**EXTRACTED DATA**
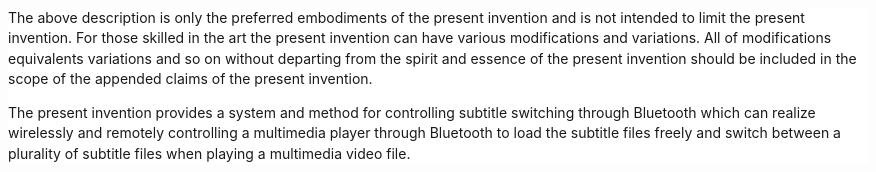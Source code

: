 The above description is only the preferred embodiments of the present invention and is not intended to limit the present invention. For those skilled in the art the present invention can have various modifications and variations. All of modifications equivalents variations and so on without departing from the spirit and essence of the present invention should be included in the scope of the appended claims of the present invention.

The present invention provides a system and method for controlling subtitle switching through Bluetooth which can realize wirelessly and remotely controlling a multimedia player through Bluetooth to load the subtitle files freely and switch between a plurality of subtitle files when playing a multimedia video file.

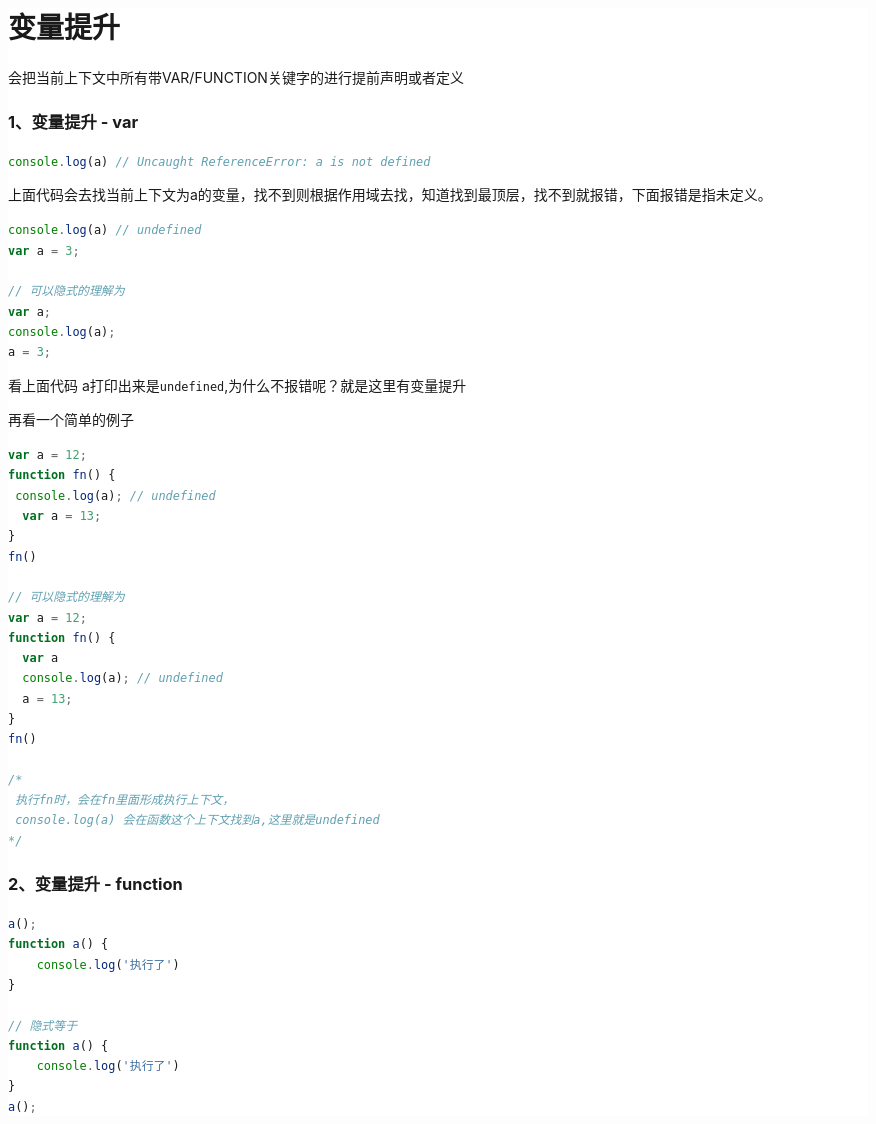 # 变量提升

会把当前上下文中所有带VAR/FUNCTION关键字的进行提前声明或者定义

### 1、变量提升 - var

```js
console.log(a) // Uncaught ReferenceError: a is not defined
```

上面代码会去找当前上下文为a的变量，找不到则根据作用域去找，知道找到最顶层，找不到就报错，下面报错是指未定义。

```js
console.log(a) // undefined
var a = 3;

// 可以隐式的理解为
var a;
console.log(a);
a = 3;
```

看上面代码 a打印出来是`undefined`,为什么不报错呢？就是这里有变量提升

再看一个简单的例子

```js
var a = 12;
function fn() {
 console.log(a); // undefined
  var a = 13;
}
fn()

// 可以隐式的理解为
var a = 12;
function fn() {
  var a
  console.log(a); // undefined
  a = 13;
}
fn()

/*
 执行fn时，会在fn里面形成执行上下文，
 console.log(a) 会在函数这个上下文找到a,这里就是undefined
*/
```





### 2、变量提升 - function

```js
a();
function a() {
	console.log('执行了')
}

// 隐式等于
function a() {
	console.log('执行了')
}
a();
```
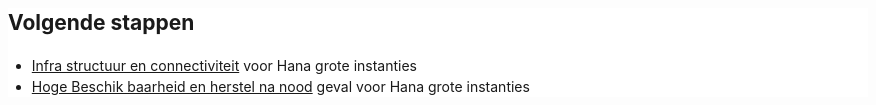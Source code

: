 
## <a name="next-steps"></a>Volgende stappen
- [Infra structuur en connectiviteit](./hana-overview-infrastructure-connectivity.md) voor Hana grote instanties
- [Hoge Beschik baarheid en herstel na nood](./hana-overview-high-availability-disaster-recovery.md) geval voor Hana grote instanties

**EXERCISE OBJECTIVE**
Go through the data, and copy each line in which the word "instanties" appears.

**SOLUTION**
- [Infra structuur en connectiviteit](./hana-overview-infrastructure-connectivity.md) voor Hana grote instanties
- [Hoge Beschik baarheid en herstel na nood](./hana-overview-high-availability-disaster-recovery.md) geval voor Hana grote instanties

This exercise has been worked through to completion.